Use an Iceberg cluster with Flink
Starting with Amazon EMR version 6.9.0, you can use Iceberg with a Flink cluster without the setup steps required when using the open source Iceberg Flink Integration.
Creating an Iceberg cluster
You can create a cluster with Iceberg installed using the Amazon Web Services Management Console, the
Amazon CLI, or the Amazon EMR API. In this tutorial, you use the Amazon CLI to work with
Iceberg on an Amazon EMR cluster.
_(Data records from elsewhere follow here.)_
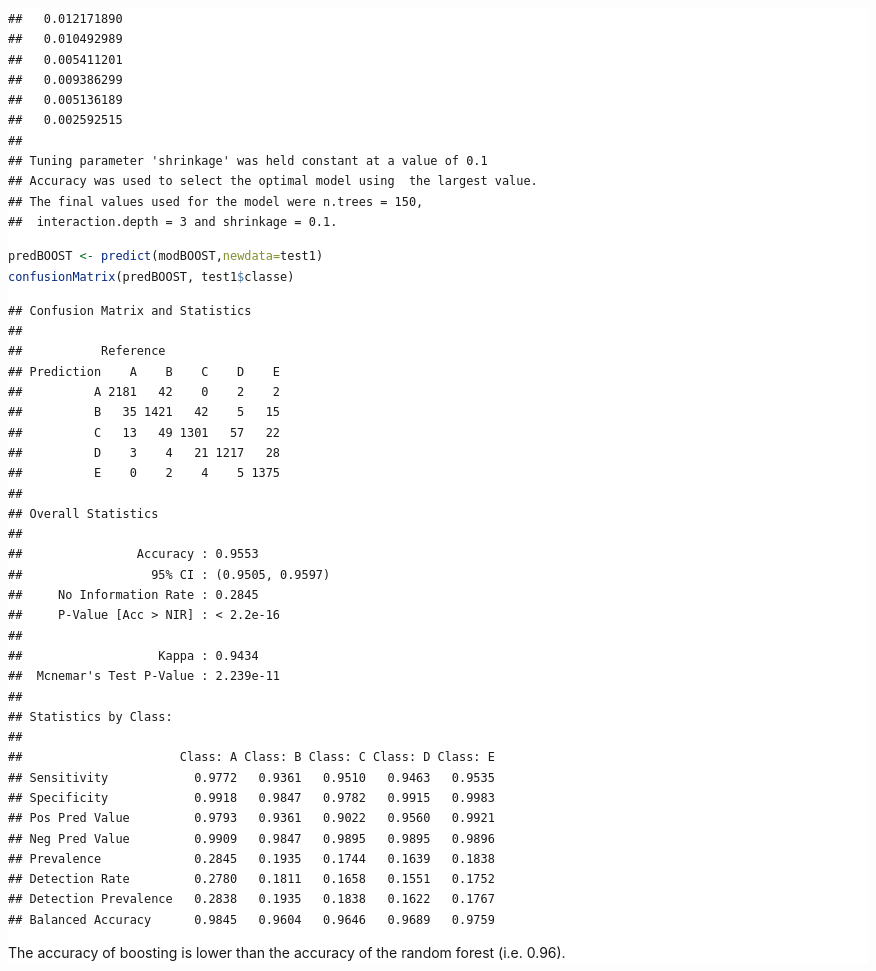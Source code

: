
 ```
##   0.012171890
##   0.010492989
##   0.005411201
##   0.009386299
##   0.005136189
##   0.002592515
## 
## Tuning parameter 'shrinkage' was held constant at a value of 0.1
## Accuracy was used to select the optimal model using  the largest value.
## The final values used for the model were n.trees = 150,
##  interaction.depth = 3 and shrinkage = 0.1.
```

```r
predBOOST <- predict(modBOOST,newdata=test1)
confusionMatrix(predBOOST, test1$classe)
```

```
## Confusion Matrix and Statistics
## 
##           Reference
## Prediction    A    B    C    D    E
##          A 2181   42    0    2    2
##          B   35 1421   42    5   15
##          C   13   49 1301   57   22
##          D    3    4   21 1217   28
##          E    0    2    4    5 1375
## 
## Overall Statistics
##                                           
##                Accuracy : 0.9553          
##                  95% CI : (0.9505, 0.9597)
##     No Information Rate : 0.2845          
##     P-Value [Acc > NIR] : < 2.2e-16       
##                                           
##                   Kappa : 0.9434          
##  Mcnemar's Test P-Value : 2.239e-11       
## 
## Statistics by Class:
## 
##                      Class: A Class: B Class: C Class: D Class: E
## Sensitivity            0.9772   0.9361   0.9510   0.9463   0.9535
## Specificity            0.9918   0.9847   0.9782   0.9915   0.9983
## Pos Pred Value         0.9793   0.9361   0.9022   0.9560   0.9921
## Neg Pred Value         0.9909   0.9847   0.9895   0.9895   0.9896
## Prevalence             0.2845   0.1935   0.1744   0.1639   0.1838
## Detection Rate         0.2780   0.1811   0.1658   0.1551   0.1752
## Detection Prevalence   0.2838   0.1935   0.1838   0.1622   0.1767
## Balanced Accuracy      0.9845   0.9604   0.9646   0.9689   0.9759
```

The accuracy of boosting is lower than the accuracy of the random forest (i.e. 0.96).
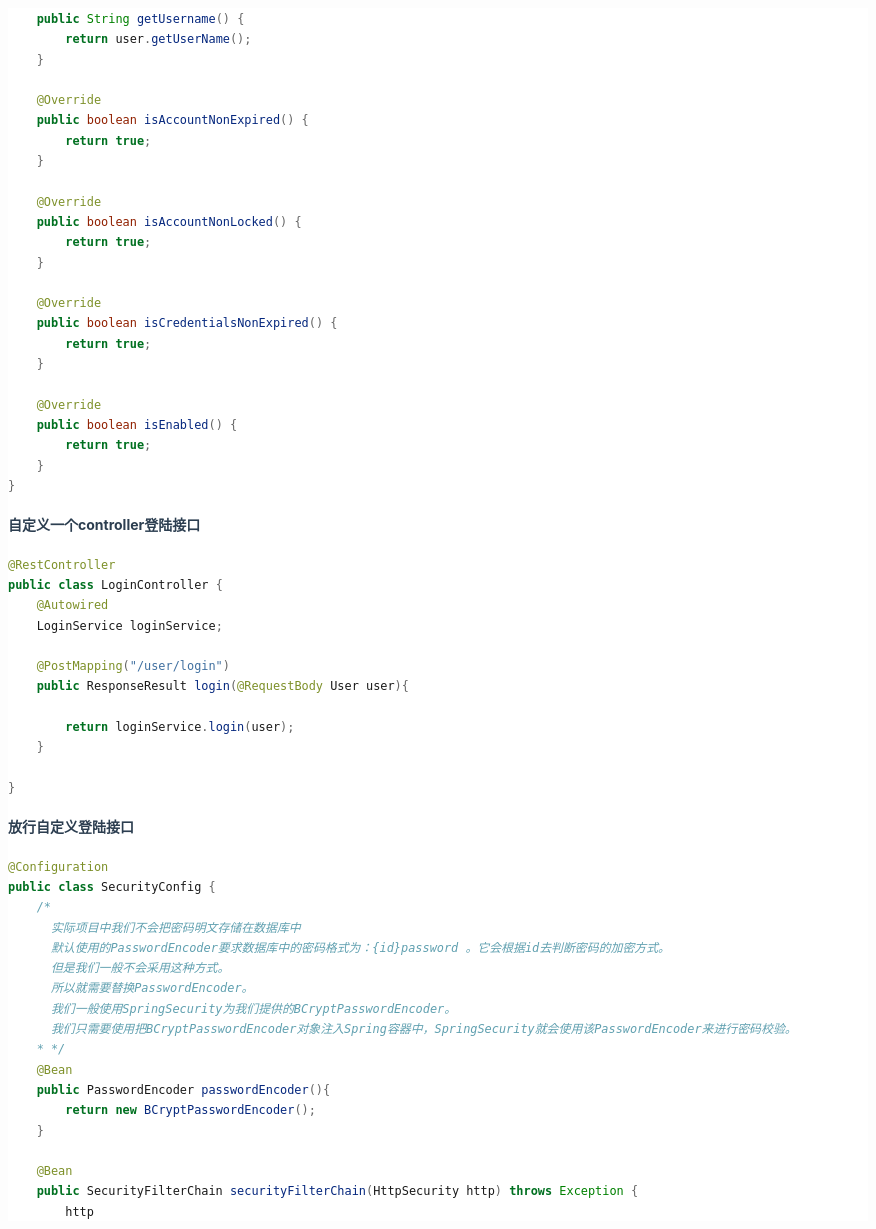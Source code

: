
 ```java
    public String getUsername() {
        return user.getUserName();
    }

    @Override
    public boolean isAccountNonExpired() {
        return true;
    }

    @Override
    public boolean isAccountNonLocked() {
        return true;
    }

    @Override
    public boolean isCredentialsNonExpired() {
        return true;
    }

    @Override
    public boolean isEnabled() {
        return true;
    }
}

```

#### <font style="color:rgb(44, 62, 80);">自定义一个controller登陆接口</font>
```java
@RestController
public class LoginController {
    @Autowired
    LoginService loginService;

    @PostMapping("/user/login")
    public ResponseResult login(@RequestBody User user){

        return loginService.login(user);
    }

}
```

#### <font style="color:rgb(44, 62, 80);">放行自定义登陆接口</font>
```java
@Configuration
public class SecurityConfig {
    /*
      实际项目中我们不会把密码明文存储在数据库中
      默认使用的PasswordEncoder要求数据库中的密码格式为：{id}password 。它会根据id去判断密码的加密方式。
      但是我们一般不会采用这种方式。
      所以就需要替换PasswordEncoder。
      我们一般使用SpringSecurity为我们提供的BCryptPasswordEncoder。
      我们只需要使用把BCryptPasswordEncoder对象注入Spring容器中，SpringSecurity就会使用该PasswordEncoder来进行密码校验。
    * */
    @Bean
    public PasswordEncoder passwordEncoder(){
        return new BCryptPasswordEncoder();
    }

    @Bean
    public SecurityFilterChain securityFilterChain(HttpSecurity http) throws Exception {
        http
```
To use the console to create a cluster with
Iceberg installed, follow the steps in Build an Apache Iceberg data lake using Amazon Athena, Amazon EMR, and
Amazon Glue
To use Iceberg on Amazon EMR with the Amazon CLI, first create a cluster with the
following steps. For information on specifying the Iceberg classification
using the Amazon CLI, see Supply a configuration using
the Amazon CLI when you create a cluster or Supply a configuration using
the Java SDK when you create a cluster. Create a file
called configurations.json
with the following content:
[{ "Classification":"iceberg-defaults", "Properties":{"iceberg.enabled":"true"} }]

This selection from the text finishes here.